By James Oliphant
WASHINGTON (Reuters) - In the Trump White House, it’s getting lonely at the top.
President Donald Trump’s fellow Republicans in Congress are showing signs of going their own way, both on politics and policy, determined to salvage what they can of their agenda on healthcare and tax reform in the wake of one of the most difficult weeks of any American presidency.
At the same time, Trump's failure to fill senior roles at federal agencies means he does not have a cadre of loyalists who can help rein in a bureaucracy that many in Trump’s orbit believe are out to leak information intended to damage the president. That has worsened the isolation of the White House in a city that relies on friends and allies to shake off a crisis.
The result is problems on multiple fronts: a government whose bonds with Congress, federal agencies and the public look increasingly fractured; an ambitious but stalled program of reforms; and a president whose low approval ratings threaten his party’s control of Congress in the 2018 midterm elections.
Trump and his beleaguered staff, some White House aides told Reuters, feel besieged by a parade of negative stories and abandoned by fellow Republicans on Capitol Hill, as the furor over the firing of FBI Director James Comey and allegations that Trump tried to influence the probe into Russian meddling in last year’s election show little sign of abating.
Since Tuesday, when leaked excerpts of a purported memo by Comey detailing his conversations with Trump were made public, few Republicans beyond the White House have rushed to the airwaves to push back against suggestions that the president may have obstructed justice in asking Comey to end the probe into the conduct of former National Security Adviser Michael Flynn.
As the Russia probe entered a new phase on Wednesday with the appointment of former FBI Director Robert Mueller as special counsel in the investigation, a move that will likely place the White House under even stronger scrutiny, some Republicans expressed surprise that the White House had not done more to recruit them to backstop the president.
“It’s kind of funny. The answer is no,” said Senator James Inhofe, a Republican from Oklahoma, when asked by Reuters whether the White House had reached out to him to come to Trump’s defense. “I don’t know anyone else that has been contacted.”

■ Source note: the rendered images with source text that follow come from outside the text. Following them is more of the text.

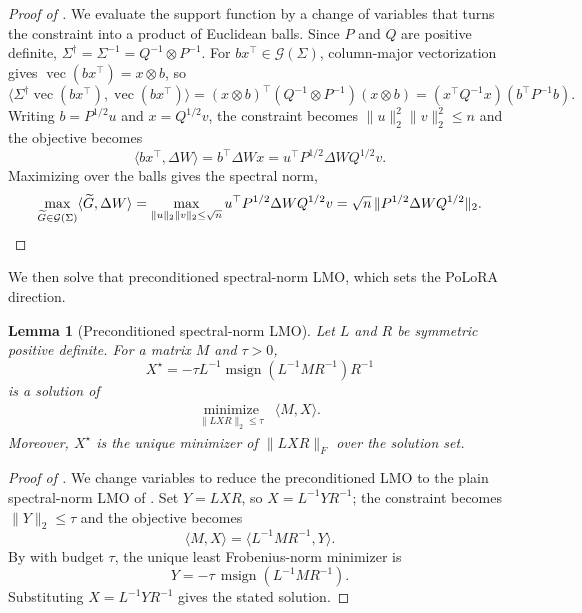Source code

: \documentclass[11pt]{article}
\renewcommand{\vec}{\operatorname{vec}}
\newcommand{\ip}[1]{\langle #1 \rangle}
\DeclareMathOperator{\msign}{msign}          %
\newcommand{\norm}[1]{\| #1\|}
\newcommand{\methodname}{PoLoRA\xspace}
\theoremstyle{plain}
\newtheorem{lemma}{Lemma}
\theoremstyle{definition}
\theoremstyle{remark}
\theoremstyle{definition}
\begin{document}
\begin{proof}[Proof of ]
We evaluate the support function by a change of variables that turns the
constraint into a product of Euclidean balls. Since $P$ and $Q$ are positive
definite, $\Sigma^\dagger=\Sigma^{-1}=Q^{-1}\otimes P^{-1}$. For
$bx^\top\in\mathcal{G}(\Sigma)$, column-major vectorization gives
$\vec(bx^\top)=x\otimes b$, so
\[
\ip{\Sigma^\dagger\vec(bx^\top),\vec(bx^\top)}
=(x\otimes b)^\top(Q^{-1}\otimes P^{-1})(x\otimes b)
=(x^\top Q^{-1}x)(b^\top P^{-1}b).
\]
Writing $b=P^{1/2}u$ and $x=Q^{1/2}v$, the constraint becomes
$\norm{u}_2^2\norm{v}_2^2\leq n$ and the objective becomes
\[
\ip{bx^\top,\Delta W}=b^\top\Delta W x=u^\top P^{1/2}\Delta W Q^{1/2}v .
\]
Maximizing over the balls gives the spectral norm,
\[
\max_{\widetilde{G}\in\mathcal{G}(\Sigma)}\ip{\widetilde{G},\Delta W}
=\max_{\norm{u}_2\norm{v}_2\leq\sqrt{n}}u^\top P^{1/2}\Delta W Q^{1/2}v
=\sqrt{n}\,\norm{P^{1/2}\Delta W Q^{1/2}}_2. \qedhere
\]
\end{proof}

We then solve that preconditioned spectral-norm LMO, which sets the \methodname{} direction.
\begin{lemma}[Preconditioned spectral-norm LMO]
\label{lem:whitened-spectral-lmo}
Let $L$ and $R$ be symmetric positive definite. For a matrix $M$ and $\tau>0$,
\begin{equation}\label{e-gen-spectral-lmo-update}
X^\star = -\tau L^{-1}
\msign\left(L^{-1}MR^{-1}\right) R^{-1}
\end{equation}
is a solution of
\[
\begin{array}{ll}
\underset{\|LXR\|_2\leq\tau}{\mathrm{minimize}}&
\ip{M,X}.
\end{array}
\]
Moreover, $X^\star$ is the unique minimizer of
$\|LXR\|_F$ over the solution set.
\end{lemma}
\begin{proof}[Proof of ]
We change variables to reduce the preconditioned LMO to the plain spectral-norm
LMO of . Set $Y=LXR$, so $X=L^{-1}YR^{-1}$; the constraint
becomes $\norm{Y}_2\le\tau$ and the objective becomes
\[
\ip{M,X}=\ip{L^{-1}MR^{-1},Y} .
\]
By  with budget $\tau$, the unique least Frobenius-norm
minimizer is
\[
    Y=-\tau\,\msign(L^{-1}MR^{-1}).
\]
Substituting $X=L^{-1}YR^{-1}$ gives the stated solution.
\end{proof}
\end{document}
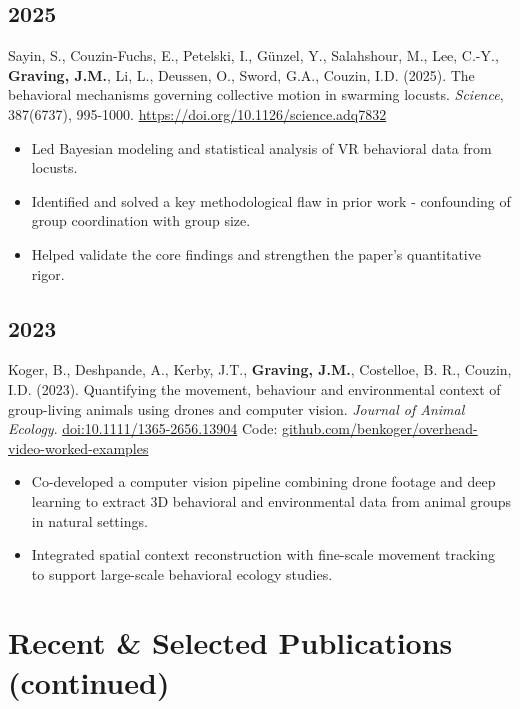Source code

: \documentclass[10pt,a4paper]{article}
\begin{document}
\subsection*{2025}
Sayin, S., Couzin-Fuchs, E., Petelski, I., Günzel, Y., Salahshour, M., Lee, C.-Y., \textbf{Graving, J.M.}, Li, L., Deussen, O., Sword, G.A., Couzin, I.D. (2025). The behavioral mechanisms governing collective motion in swarming locusts. \textit{Science}, 387(6737), 995-1000. \href{https://doi.org/10.1126/science.adq7832}{https://doi.org/10.1126/science.adq7832}\par
\begin{itemize}
\item Led Bayesian modeling and statistical analysis of VR behavioral data from locusts.
\item Identified and solved a key methodological flaw in prior work - confounding of group coordination with group size.
\item Helped validate the core findings and strengthen the paper’s quantitative rigor.
\end{itemize}
\subsection*{2023}
Koger, B., Deshpande, A., Kerby, J.T., \textbf{Graving, J.M.}, Costelloe, B. R., Couzin, I.D. (2023). Quantifying the movement, behaviour and environmental context of group-living animals using drones and computer vision. \textit{Journal of Animal Ecology}. \href{https://doi.org/10.1111/1365-2656.13904}{doi:10.1111/1365-2656.13904} Code: \href{https://github.com/benkoger/overhead-video-worked-examples}{github.com/benkoger/overhead-video-worked-examples}\par
\begin{itemize}
\item Co-developed a computer vision pipeline combining drone footage and deep learning to extract 3D behavioral and environmental data from animal groups in natural settings.
\item Integrated spatial context reconstruction with fine-scale movement tracking to support large-scale behavioral ecology studies.
\end{itemize}
\newpage
\section*{Recent \& Selected Publications (continued)}
\end{document}
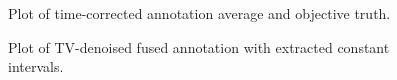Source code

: \documentclass[preview]{standalone}
\begin{document}
\begin{figure*}
	\centering
	\captionsetup[subfigure]{justification=centering}
	\begin{subfigure}{\textwidth}
    
 	\caption{Plot of time-corrected annotation average and objective truth.}
	\label{Fig:average_and_objective}
	\end{subfigure}
    
	\begin{subfigure}{\textwidth}
    
	\caption{Plot of TV-denoised fused annotation with extracted constant intervals.}
	\label{Fig:tv_and_intervals}
	\end{subfigure}
\end{figure*}
\end{document}
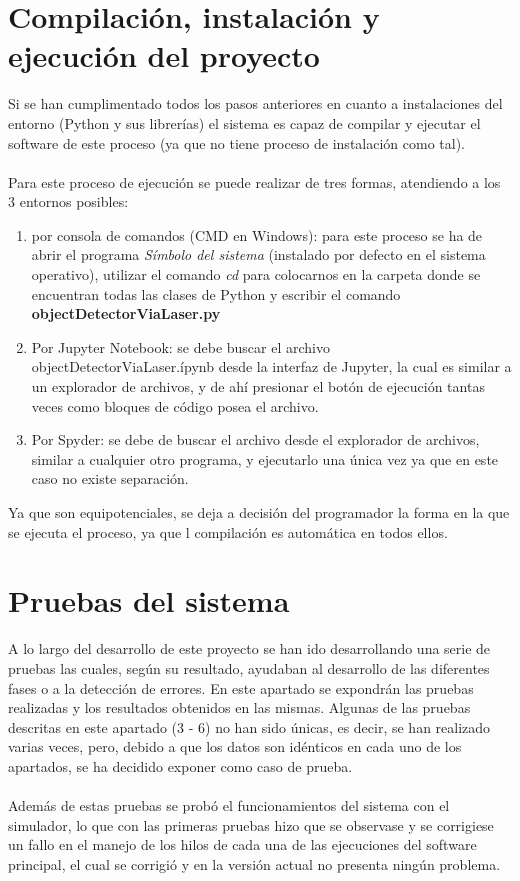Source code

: \section{Compilación, instalación y ejecución del proyecto}
Si se han cumplimentado todos los pasos anteriores en cuanto a instalaciones del entorno (Python y sus librerías) el sistema es capaz de compilar y ejecutar el software de este proceso (ya que no tiene proceso de instalación como tal).\\
\\
Para este proceso de ejecución se puede realizar de tres formas, atendiendo a los 3 entornos posibles:
\begin{enumerate}
	\item por consola de comandos (CMD en Windows): para este proceso se ha de abrir el programa \textit{Símbolo del sistema} (instalado por defecto en el sistema operativo), utilizar el comando \textit{cd} para colocarnos en la carpeta donde se encuentran todas las clases de Python y escribir el comando \textbf{objectDetectorViaLaser.py}
	\item Por Jupyter Notebook: se debe buscar el archivo objectDetectorViaLaser.ípynb desde la interfaz de Jupyter, la cual es similar a un explorador de archivos, y de ahí presionar el botón de ejecución tantas veces como bloques de código posea el archivo.
	\item Por Spyder: se debe de buscar el archivo desde el explorador de archivos, similar a cualquier otro programa, y ejecutarlo una única vez ya que en este caso no existe separación. 
\end{enumerate}
Ya que son equipotenciales, se deja a decisión del programador la forma en la que se ejecuta el proceso, ya que l compilación es automática en todos ellos.


\section{Pruebas del sistema}
A lo largo del desarrollo de este proyecto se han ido desarrollando una serie de pruebas las cuales, según su resultado, ayudaban al desarrollo de las diferentes fases o a la detección de errores. En este apartado se expondrán las pruebas realizadas y los resultados obtenidos en las mismas. Algunas de las pruebas descritas en este apartado (3 - 6) no han sido únicas, es decir, se han realizado varias veces, pero, debido a que los datos son idénticos en cada uno de los apartados, se ha decidido exponer como caso de prueba.\\
\\
Además de estas pruebas se probó el funcionamientos del sistema con el simulador, lo que con las primeras pruebas hizo que se observase y se corrigiese un fallo en el manejo de los hilos de cada una de las ejecuciones del software principal, el cual se corrigió y en la versión actual no presenta ningún problema.
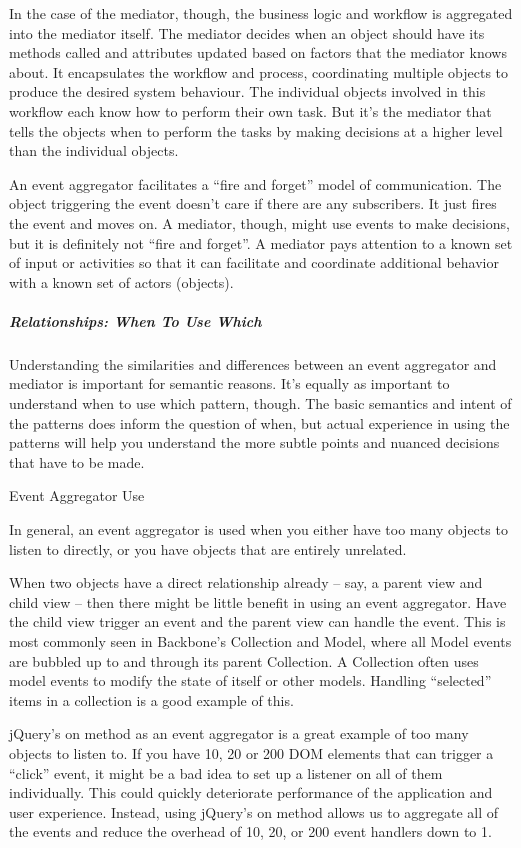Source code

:\documentclass[9pt]{book}
\begin{document}
In the case of the mediator, though, the business logic and workflow is
aggregated into the mediator itself. The mediator decides when an object
should have its methods called and attributes updated based on factors
that the mediator knows about. It encapsulates the workflow and process,
coordinating multiple objects to produce the desired system behaviour.
The individual objects involved in this workflow each know how to
perform their own task. But it's the mediator that tells the objects
when to perform the tasks by making decisions at a higher level than the
individual objects.

An event aggregator facilitates a ``fire and forget'' model of
communication. The object triggering the event doesn't care if there are
any subscribers. It just fires the event and moves on. A mediator,
though, might use events to make decisions, but it is definitely not
``fire and forget''. A mediator pays attention to a known set of input
or activities so that it can facilitate and coordinate additional
behavior with a known set of actors (objects).

\subparagraph{Relationships: When To Use
Which}\label{relationships-when-to-use-which}

Understanding the similarities and differences between an event
aggregator and mediator is important for semantic reasons. It's equally
as important to understand when to use which pattern, though. The basic
semantics and intent of the patterns does inform the question of when,
but actual experience in using the patterns will help you understand the
more subtle points and nuanced decisions that have to be made.

Event Aggregator Use

In general, an event aggregator is used when you either have too many
objects to listen to directly, or you have objects that are entirely
unrelated.

When two objects have a direct relationship already -- say, a parent
view and child view -- then there might be little benefit in using an
event aggregator. Have the child view trigger an event and the parent
view can handle the event. This is most commonly seen in Backbone's
Collection and Model, where all Model events are bubbled up to and
through its parent Collection. A Collection often uses model events to
modify the state of itself or other models. Handling ``selected'' items
in a collection is a good example of this.

jQuery's on method as an event aggregator is a great example of too many
objects to listen to. If you have 10, 20 or 200 DOM elements that can
trigger a ``click'' event, it might be a bad idea to set up a listener
on all of them individually. This could quickly deteriorate performance
of the application and user experience. Instead, using jQuery's on
method allows us to aggregate all of the events and reduce the overhead
of 10, 20, or 200 event handlers down to 1.
\end{document}
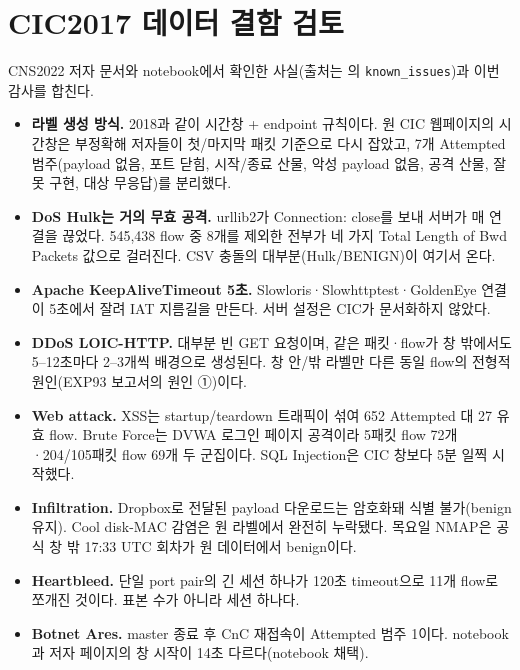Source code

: 
\section{CIC2017 데이터 결함 검토}
CNS2022 저자 문서와 notebook에서 확인한 사실(출처는 의 \texttt{known\_issues})과 이번 감사를 합친다.
\begin{itemize}
\item \textbf{라벨 생성 방식.} 2018과 같이 시간창 + endpoint 규칙이다. 원 CIC 웹페이지의 시간창은 부정확해 저자들이 첫/마지막 패킷 기준으로 다시 잡았고, 7개 Attempted 범주(payload 없음, 포트 닫힘, 시작/종료 산물, 악성 payload 없음, 공격 산물, 잘못 구현, 대상 무응답)를 분리했다.
\item \textbf{DoS Hulk는 거의 무효 공격.} urllib2가 Connection: close를 보내 서버가 매 연결을 끊었다. 545,438 flow 중 8개를 제외한 전부가 네 가지 Total Length of Bwd Packets 값으로 걸러진다. CSV 충돌의 대부분(Hulk/BENIGN)이 여기서 온다.
\item \textbf{Apache KeepAliveTimeout 5초.} Slowloris·Slowhttptest·GoldenEye 연결이 5초에서 잘려 IAT 지름길을 만든다. 서버 설정은 CIC가 문서화하지 않았다.
\item \textbf{DDoS LOIC-HTTP.} 대부분 빈 GET 요청이며, 같은 패킷·flow가 창 밖에서도 5--12초마다 2--3개씩 배경으로 생성된다. 창 안/밖 라벨만 다른 동일 flow의 전형적 원인(EXP93 보고서의 원인 ①)이다.
\item \textbf{Web attack.} XSS는 startup/teardown 트래픽이 섞여 652 Attempted 대 27 유효 flow. Brute Force는 DVWA 로그인 페이지 공격이라 5패킷 flow 72개·204/105패킷 flow 69개 두 군집이다. SQL Injection은 CIC 창보다 5분 일찍 시작했다.
\item \textbf{Infiltration.} Dropbox로 전달된 payload 다운로드는 암호화돼 식별 불가(benign 유지). Cool disk-MAC 감염은 원 라벨에서 완전히 누락됐다. 목요일 NMAP은 공식 창 밖 17:33 UTC 회차가 원 데이터에서 benign이다.
\item \textbf{Heartbleed.} 단일 port pair의 긴 세션 하나가 120초 timeout으로 11개 flow로 쪼개진 것이다. 표본 수가 아니라 세션 하나다.
\item \textbf{Botnet Ares.} master 종료 후 CnC 재접속이 Attempted 범주 1이다. notebook과 저자 페이지의 창 시작이 14초 다르다(notebook 채택).

\end{itemize}
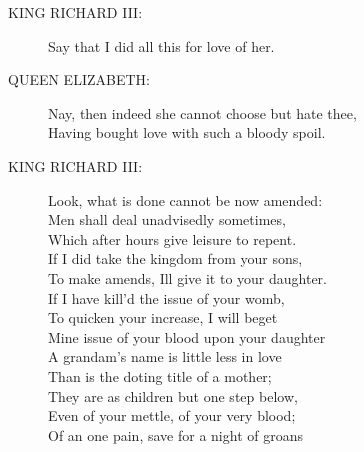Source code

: \documentclass{article}
\begin{document}
\begin{description}
\item[KING RICHARD III:] 
\hspace{1pt}Say that I did all this for love of her.\\
\end{description}
\begin{description}
\item[QUEEN ELIZABETH:] 
\hspace{1pt}Nay, then indeed she cannot choose but hate thee,\\
\hspace{1pt}Having bought love with such a bloody spoil.\\
\end{description}
\begin{description}
\item[KING RICHARD III:] 
\hspace{1pt}Look, what is done cannot be now amended:\\
\hspace{1pt}Men shall deal unadvisedly sometimes,\\
\hspace{1pt}Which after hours give leisure to repent.\\
\hspace{1pt}If I did take the kingdom from your sons,\\
\hspace{1pt}To make amends, Ill give it to your daughter.\\
\hspace{1pt}If I have kill'd the issue of your womb,\\
\hspace{1pt}To quicken your increase, I will beget\\
\hspace{1pt}Mine issue of your blood upon your daughter\\
\hspace{1pt}A grandam's name is little less in love\\
\hspace{1pt}Than is the doting title of a mother;\\
\hspace{1pt}They are as children but one step below,\\
\hspace{1pt}Even of your mettle, of your very blood;\\
\hspace{1pt}Of an one pain, save for a night of groans\\

\end{description}
\end{document}
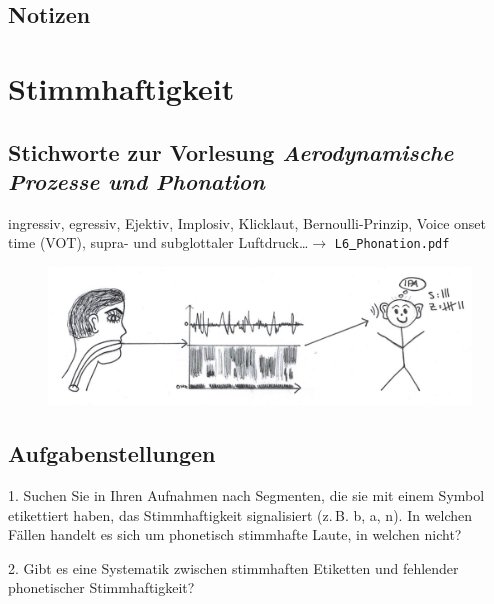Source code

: \documentclass[11pt]{book}
\begin{document}
\section{Notizen}
\vspace*{10cm}






\chapter{Stimmhaftigkeit}

\section{Stichworte zur Vorlesung \em{Aerodynamische Prozesse und Phonation}}

ingressiv, egressiv, Ejektiv, Implosiv, Klicklaut, Bernoulli-Prinzip, Voice onset time (VOT), supra- und subglottaler Luftdruck\dots $\rightarrow$ {\tt L6\underline{\ }Phonation.pdf}

\begin{figure}[htbp]
\begin{center}
\includegraphics[width=\textwidth]{grafiken/stimmhaftigkeit/stimmhaftigkeit}
\label{t4}
\end{center}
\end{figure}


\newpage
\section{Aufgabenstellungen}

1.	Suchen Sie in Ihren Aufnahmen nach Segmenten, die sie mit einem Symbol etikettiert haben, das Stimmhaftigkeit signalisiert (z.\,B. b, a, n). In welchen Fällen handelt es sich um phonetisch stimmhafte Laute, in welchen nicht?
\vspace{4cm}

2.	Gibt es eine Systematik zwischen stimmhaften Etiketten und fehlender phonetischer Stimmhaftigkeit?
\vspace{4cm}
\end{document}
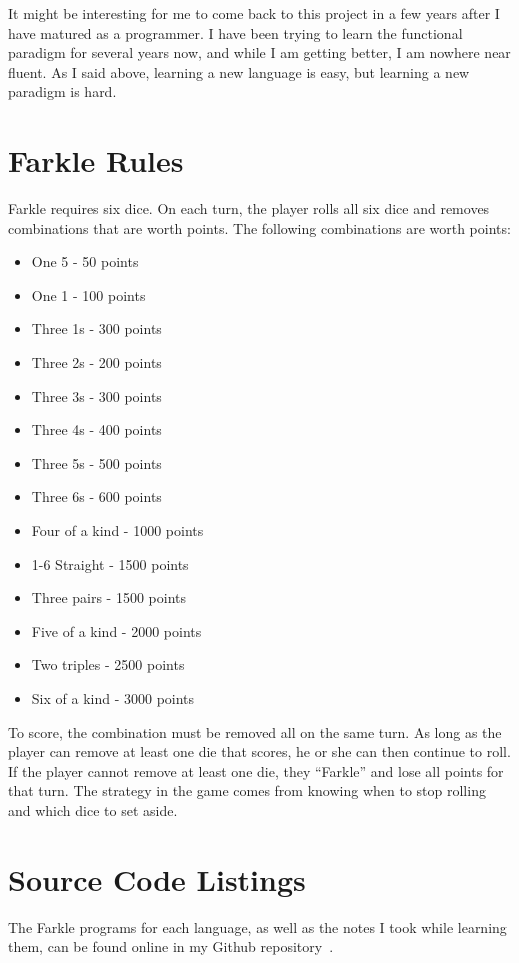 \documentclass{article}
\begin{document}
It might be interesting for me to come back to this project in a few years
after I have matured as a programmer.  I have been trying to learn the
functional paradigm for several years now, and while I am getting better, I am
nowhere near fluent.  As I said above, learning a new language is easy, but
learning a new paradigm is hard.




\appendix
\section{Farkle Rules}
\label{sec:farklerules}

Farkle requires six dice.  On each turn, the player rolls all six dice and
removes combinations that are worth points.  The following combinations are
worth points:

\begin{itemize}
\item One 5 - 50 points
\item One 1 - 100 points
\item Three 1s - 300 points
\item Three 2s - 200 points
\item Three 3s - 300 points
\item Three 4s - 400 points
\item Three 5s - 500 points
\item Three 6s - 600 points
\item Four of a kind - 1000 points
\item 1-6 Straight   - 1500 points
\item Three pairs    - 1500 points
\item Five of a kind - 2000 points
\item Two triples    - 2500 points
\item Six of a kind  - 3000 points
\end{itemize}

To score, the combination must be removed all on the same turn.  As long as the
player can remove at least one die that scores, he or she can then continue to roll.
If the player cannot remove at least one die, they ``Farkle'' and lose all
points for that turn.  The strategy in the game comes from knowing when to stop
rolling and which dice to set aside.

\section{Source Code Listings}
The Farkle programs for each language, as well as the notes I took while learning them, can be found online in my Github repository~\cite{mygithub}.
\end{document}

The White House did not respond to a request for comment on this story. Trump left on Friday for his first foreign trip as president. The 10-day trip will take him to Saudi Arabia, Israel, and Europe.
STAFF VACANCIES
The administration has continued to struggle to fill the hundreds of open positions at senior levels of government that remain open, leaving the White House alone to grapple with one challenge after another.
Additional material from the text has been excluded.